DATASET: Begin
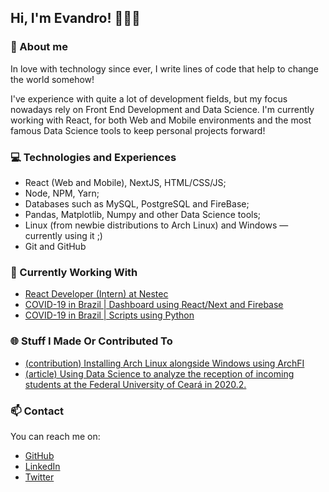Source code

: ## Hi, I'm Evandro! 👨‍💻👋


### 📝 About me 
In love with technology since ever, I write lines of code that help to change the world somehow! 

I've experience with quite a lot of development fields, but my focus nowadays rely on Front End Development and Data Science. I'm currently working with React, for both Web and Mobile environments and the most famous Data Science tools to keep personal projects forward! 

### 💻 Technologies and Experiences 
- React (Web and Mobile), NextJS, HTML/CSS/JS;
- Node, NPM, Yarn;
- Databases such as MySQL, PostgreSQL and FireBase;
- Pandas, Matplotlib, Numpy and other Data Science tools;
- Linux (from newbie distributions to Arch Linux) and Windows — currently using it ;)
- Git and GitHub

### 🚧 Currently Working With
- [React Developer (Intern) at Nestec](https://nestec.com.br/)
- [COVID-19 in Brazil | Dashboard using React/Next and Firebase](http://painel-covid.vercel.app/)
- [COVID-19 in Brazil | Scripts using Python](https://github.com/evnrodr/covid19-scripts)

### 🌐 Stuff I Made Or Contributed To
- [(contribution) Installing Arch Linux alongside Windows using ArchFI](https://techhut.tv/installing-arch-linux-easy-archfi-guide/) 
- [(article) Using Data Science to analyze the reception of incoming students at the Federal University of Ceará in 2020.2.](https://eu2020.ufc.br/t/projeto-boas-vindas-analise-da-recepcao-de-2020-2/)

### 📫 Contact 
You can reach me on:
* [GitHub](https://github.com/evnrodr)
* [LinkedIn](https://www.linkedin.com/in/evnrodr/)
* [Twitter](https://twitter.com/evnrodr)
DATASET: End
WHAT YOU HAVE TO DO: The number of lines in the listing above that contain "Brazil" is all that should be stated.

WRITTEN REPLY: 2